Wie mit 3D-Brille im Kino, nur in echt

Besonders gelungen ist der Moment, wenn sich Vandewalle auf die Zuschauer_innen zu bewegt und erst kurz vor der ersten Reihe stoppt. Einen Moment konnte man den Eindruck haben, man säße im Kino und schaue mit einer 3D-Brille einen Film, so dass die Figuren auch scheinbar heraustreten und auf einen zukommen. Doch nein, dass hier ist kein Film, das eine neue Realität. Das Spiel mit Körper und Raum rückt die Theaterbesucher_innen in eine andere Rolle. Sie sind keine Zuschauer_innen sondern tatsächlich genau so Teil des Gesamtkunstwerks wie Vandevalle & De Vries. Langeweile kann während der 30minütigen Performance genauso wenig auftreten wie Desinteresse. Die Performance macht in den 30 Minuten deutlich, welche Potentiale Theater haben kann.
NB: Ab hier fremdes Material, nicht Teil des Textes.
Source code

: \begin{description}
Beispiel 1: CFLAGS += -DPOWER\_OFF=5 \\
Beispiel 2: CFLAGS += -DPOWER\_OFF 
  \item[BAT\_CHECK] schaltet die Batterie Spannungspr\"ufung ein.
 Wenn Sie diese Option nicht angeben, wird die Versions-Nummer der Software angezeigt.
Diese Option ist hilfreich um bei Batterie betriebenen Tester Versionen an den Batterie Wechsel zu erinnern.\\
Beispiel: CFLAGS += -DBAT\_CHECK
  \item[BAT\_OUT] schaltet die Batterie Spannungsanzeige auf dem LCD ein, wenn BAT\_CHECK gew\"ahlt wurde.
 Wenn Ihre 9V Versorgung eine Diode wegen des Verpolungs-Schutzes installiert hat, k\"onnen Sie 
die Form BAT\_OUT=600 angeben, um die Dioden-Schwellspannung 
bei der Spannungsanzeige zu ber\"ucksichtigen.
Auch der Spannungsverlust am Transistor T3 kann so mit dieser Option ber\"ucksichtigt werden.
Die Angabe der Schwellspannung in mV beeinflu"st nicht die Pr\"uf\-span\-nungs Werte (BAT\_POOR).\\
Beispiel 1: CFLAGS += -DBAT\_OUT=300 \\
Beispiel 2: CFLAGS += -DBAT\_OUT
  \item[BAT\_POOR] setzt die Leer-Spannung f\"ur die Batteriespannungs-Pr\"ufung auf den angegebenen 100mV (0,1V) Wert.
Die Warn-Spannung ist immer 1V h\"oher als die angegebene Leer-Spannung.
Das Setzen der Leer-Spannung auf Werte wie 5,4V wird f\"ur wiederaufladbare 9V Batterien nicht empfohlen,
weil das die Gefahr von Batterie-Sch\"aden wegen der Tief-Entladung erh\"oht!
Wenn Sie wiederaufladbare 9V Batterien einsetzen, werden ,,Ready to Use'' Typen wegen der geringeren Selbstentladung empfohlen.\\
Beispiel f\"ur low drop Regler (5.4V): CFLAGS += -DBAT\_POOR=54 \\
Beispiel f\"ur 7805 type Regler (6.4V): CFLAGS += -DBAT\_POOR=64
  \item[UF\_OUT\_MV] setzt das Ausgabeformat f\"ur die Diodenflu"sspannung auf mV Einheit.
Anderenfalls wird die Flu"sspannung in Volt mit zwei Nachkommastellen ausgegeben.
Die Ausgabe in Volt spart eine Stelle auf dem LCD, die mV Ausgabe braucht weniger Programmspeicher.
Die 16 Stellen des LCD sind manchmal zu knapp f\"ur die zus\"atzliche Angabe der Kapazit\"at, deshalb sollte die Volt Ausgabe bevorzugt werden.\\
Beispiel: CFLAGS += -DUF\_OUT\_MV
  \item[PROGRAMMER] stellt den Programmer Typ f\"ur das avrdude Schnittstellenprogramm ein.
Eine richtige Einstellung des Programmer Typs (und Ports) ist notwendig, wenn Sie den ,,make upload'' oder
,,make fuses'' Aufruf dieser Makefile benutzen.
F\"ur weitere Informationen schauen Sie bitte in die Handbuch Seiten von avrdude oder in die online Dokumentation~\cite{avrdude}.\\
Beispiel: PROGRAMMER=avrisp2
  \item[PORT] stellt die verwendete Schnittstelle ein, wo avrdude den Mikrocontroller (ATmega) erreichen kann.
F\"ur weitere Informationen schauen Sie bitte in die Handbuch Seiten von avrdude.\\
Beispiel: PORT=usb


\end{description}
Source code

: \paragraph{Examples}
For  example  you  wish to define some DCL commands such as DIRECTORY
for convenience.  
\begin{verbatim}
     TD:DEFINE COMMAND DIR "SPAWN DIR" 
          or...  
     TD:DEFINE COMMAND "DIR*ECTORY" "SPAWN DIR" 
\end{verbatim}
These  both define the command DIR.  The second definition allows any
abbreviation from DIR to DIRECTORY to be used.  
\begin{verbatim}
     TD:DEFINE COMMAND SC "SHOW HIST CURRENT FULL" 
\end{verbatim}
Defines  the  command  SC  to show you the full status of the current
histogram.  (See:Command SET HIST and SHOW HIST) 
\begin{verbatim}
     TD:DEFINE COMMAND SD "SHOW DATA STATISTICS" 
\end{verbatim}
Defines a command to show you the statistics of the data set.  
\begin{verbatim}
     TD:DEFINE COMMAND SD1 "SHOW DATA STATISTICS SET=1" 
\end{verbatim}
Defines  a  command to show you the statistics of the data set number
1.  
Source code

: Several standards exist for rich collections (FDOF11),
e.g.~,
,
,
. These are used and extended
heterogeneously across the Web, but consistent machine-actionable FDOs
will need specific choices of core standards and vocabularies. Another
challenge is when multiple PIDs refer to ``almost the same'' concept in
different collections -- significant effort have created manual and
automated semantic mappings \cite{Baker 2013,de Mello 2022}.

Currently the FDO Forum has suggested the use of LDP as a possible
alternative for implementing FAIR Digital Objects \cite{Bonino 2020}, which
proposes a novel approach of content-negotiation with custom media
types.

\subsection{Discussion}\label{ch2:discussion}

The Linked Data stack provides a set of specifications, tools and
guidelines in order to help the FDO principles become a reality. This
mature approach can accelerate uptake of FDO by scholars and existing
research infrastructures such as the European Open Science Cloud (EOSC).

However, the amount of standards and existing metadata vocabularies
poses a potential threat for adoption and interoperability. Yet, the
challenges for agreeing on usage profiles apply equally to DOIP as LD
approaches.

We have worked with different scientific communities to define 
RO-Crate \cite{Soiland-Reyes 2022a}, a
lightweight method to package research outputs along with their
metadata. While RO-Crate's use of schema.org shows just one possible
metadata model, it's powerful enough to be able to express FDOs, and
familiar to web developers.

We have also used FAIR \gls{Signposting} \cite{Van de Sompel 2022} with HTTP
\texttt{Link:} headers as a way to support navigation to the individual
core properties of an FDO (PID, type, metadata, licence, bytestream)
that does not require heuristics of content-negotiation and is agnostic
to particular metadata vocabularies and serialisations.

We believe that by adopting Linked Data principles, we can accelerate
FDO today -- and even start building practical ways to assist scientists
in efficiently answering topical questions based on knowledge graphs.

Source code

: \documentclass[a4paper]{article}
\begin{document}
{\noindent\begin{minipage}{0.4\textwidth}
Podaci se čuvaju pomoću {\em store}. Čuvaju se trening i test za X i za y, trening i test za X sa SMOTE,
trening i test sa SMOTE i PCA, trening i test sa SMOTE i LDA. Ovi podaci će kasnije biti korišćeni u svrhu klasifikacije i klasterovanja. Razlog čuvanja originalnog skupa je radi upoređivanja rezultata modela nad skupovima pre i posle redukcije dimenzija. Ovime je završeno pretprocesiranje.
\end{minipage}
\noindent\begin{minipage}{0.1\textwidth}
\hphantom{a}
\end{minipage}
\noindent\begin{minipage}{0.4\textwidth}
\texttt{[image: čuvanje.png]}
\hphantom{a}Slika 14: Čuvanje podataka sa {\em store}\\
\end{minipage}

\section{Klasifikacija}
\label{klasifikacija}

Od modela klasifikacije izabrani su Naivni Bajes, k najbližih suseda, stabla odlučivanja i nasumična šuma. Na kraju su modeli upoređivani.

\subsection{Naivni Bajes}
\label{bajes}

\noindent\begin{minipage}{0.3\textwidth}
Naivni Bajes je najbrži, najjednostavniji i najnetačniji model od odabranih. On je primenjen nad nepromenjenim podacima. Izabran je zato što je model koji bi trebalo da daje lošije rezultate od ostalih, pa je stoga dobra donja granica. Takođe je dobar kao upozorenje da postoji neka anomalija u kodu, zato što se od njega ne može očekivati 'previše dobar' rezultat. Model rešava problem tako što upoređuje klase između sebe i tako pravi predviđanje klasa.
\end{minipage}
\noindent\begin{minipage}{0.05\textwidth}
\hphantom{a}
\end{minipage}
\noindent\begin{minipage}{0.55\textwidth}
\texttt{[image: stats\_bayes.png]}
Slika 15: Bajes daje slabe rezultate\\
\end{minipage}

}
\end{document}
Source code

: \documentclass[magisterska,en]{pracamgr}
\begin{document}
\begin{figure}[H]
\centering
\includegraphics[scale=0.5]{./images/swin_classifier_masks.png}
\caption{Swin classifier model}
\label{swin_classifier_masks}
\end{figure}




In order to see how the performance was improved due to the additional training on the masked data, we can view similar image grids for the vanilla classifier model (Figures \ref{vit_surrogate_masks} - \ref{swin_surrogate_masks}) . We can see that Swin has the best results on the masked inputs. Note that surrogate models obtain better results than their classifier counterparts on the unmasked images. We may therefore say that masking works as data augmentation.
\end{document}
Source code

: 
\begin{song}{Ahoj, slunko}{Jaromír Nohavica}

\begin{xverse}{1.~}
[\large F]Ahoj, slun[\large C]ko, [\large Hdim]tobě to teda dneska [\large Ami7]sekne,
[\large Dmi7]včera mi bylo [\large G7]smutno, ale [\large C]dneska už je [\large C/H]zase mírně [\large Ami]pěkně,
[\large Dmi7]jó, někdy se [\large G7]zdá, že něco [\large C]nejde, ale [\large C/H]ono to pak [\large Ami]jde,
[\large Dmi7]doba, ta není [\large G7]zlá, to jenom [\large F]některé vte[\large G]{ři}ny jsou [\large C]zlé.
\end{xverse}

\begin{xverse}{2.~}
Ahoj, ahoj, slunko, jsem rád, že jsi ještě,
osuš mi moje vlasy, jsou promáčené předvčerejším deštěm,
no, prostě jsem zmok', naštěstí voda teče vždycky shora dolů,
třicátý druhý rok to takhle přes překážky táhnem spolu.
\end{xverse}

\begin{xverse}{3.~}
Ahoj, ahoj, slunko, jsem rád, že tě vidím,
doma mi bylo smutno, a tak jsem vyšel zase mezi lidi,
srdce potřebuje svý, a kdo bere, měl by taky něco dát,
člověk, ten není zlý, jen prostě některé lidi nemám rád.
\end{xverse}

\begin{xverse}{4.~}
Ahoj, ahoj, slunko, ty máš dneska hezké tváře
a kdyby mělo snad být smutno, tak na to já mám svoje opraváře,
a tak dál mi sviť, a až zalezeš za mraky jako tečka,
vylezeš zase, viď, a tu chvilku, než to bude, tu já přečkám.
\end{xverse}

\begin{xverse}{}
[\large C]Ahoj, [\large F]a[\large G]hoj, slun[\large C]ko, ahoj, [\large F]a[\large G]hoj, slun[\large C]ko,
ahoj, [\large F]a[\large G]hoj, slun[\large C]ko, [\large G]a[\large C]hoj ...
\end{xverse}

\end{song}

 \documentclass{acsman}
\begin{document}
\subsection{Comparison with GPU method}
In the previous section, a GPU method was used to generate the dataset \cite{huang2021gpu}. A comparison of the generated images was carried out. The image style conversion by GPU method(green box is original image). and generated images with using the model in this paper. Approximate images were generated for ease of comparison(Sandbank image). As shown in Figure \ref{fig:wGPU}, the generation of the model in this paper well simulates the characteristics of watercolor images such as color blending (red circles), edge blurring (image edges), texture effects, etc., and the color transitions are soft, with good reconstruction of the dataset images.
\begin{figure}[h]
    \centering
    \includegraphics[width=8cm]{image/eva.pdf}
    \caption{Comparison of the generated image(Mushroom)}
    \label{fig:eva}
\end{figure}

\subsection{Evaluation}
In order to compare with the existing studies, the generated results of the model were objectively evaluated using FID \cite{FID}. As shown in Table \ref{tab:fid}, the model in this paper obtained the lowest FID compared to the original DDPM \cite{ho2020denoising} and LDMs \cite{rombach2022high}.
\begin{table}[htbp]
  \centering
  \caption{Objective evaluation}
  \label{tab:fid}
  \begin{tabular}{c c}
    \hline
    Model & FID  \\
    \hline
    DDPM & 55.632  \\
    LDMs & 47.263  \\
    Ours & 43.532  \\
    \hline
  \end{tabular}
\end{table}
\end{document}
Es ist eigentlich bedauerlich, dass sie nicht öfter genutzt werden. Hier blitzt tatsächlich für eine halbe Stunde die Möglichkeit für ein emanzipatorisches Theater auf, dass die bürgerliche Herkunft mit der Trennung in Bühne und Publikum radikal hinter sich läßt. Am 10. Juli gibt es noch die Gelegenheit, sich selber zu überzeugen. .

Vandewalle & De Vries

Benjamin Vandewalle & Erki De Vries, Antwerpen/Brüssel
„Birdwatching“

Tanz
Deutsche Erstaufführung

Konzept Benjamin Vandewalle, Erki De Vries
Choreografie Benjamin Vandewalle
Szenografie Erki De Vries
Dramaturgie Marnix Rummens
Kostüme Bert Gillet

Von und mit Marisa Cabal / Tale Dolven, Benjamin Vandewalle, Erki De Vries, Anton Boon, Robin Jonsson / Marnix Rummens

Am 10.7. finden Vorführungen im Haus der Berliner Festspielen um in der Schaperstraße 24 um 17, 18, 19, 21, 22 und 23 Uhr statt.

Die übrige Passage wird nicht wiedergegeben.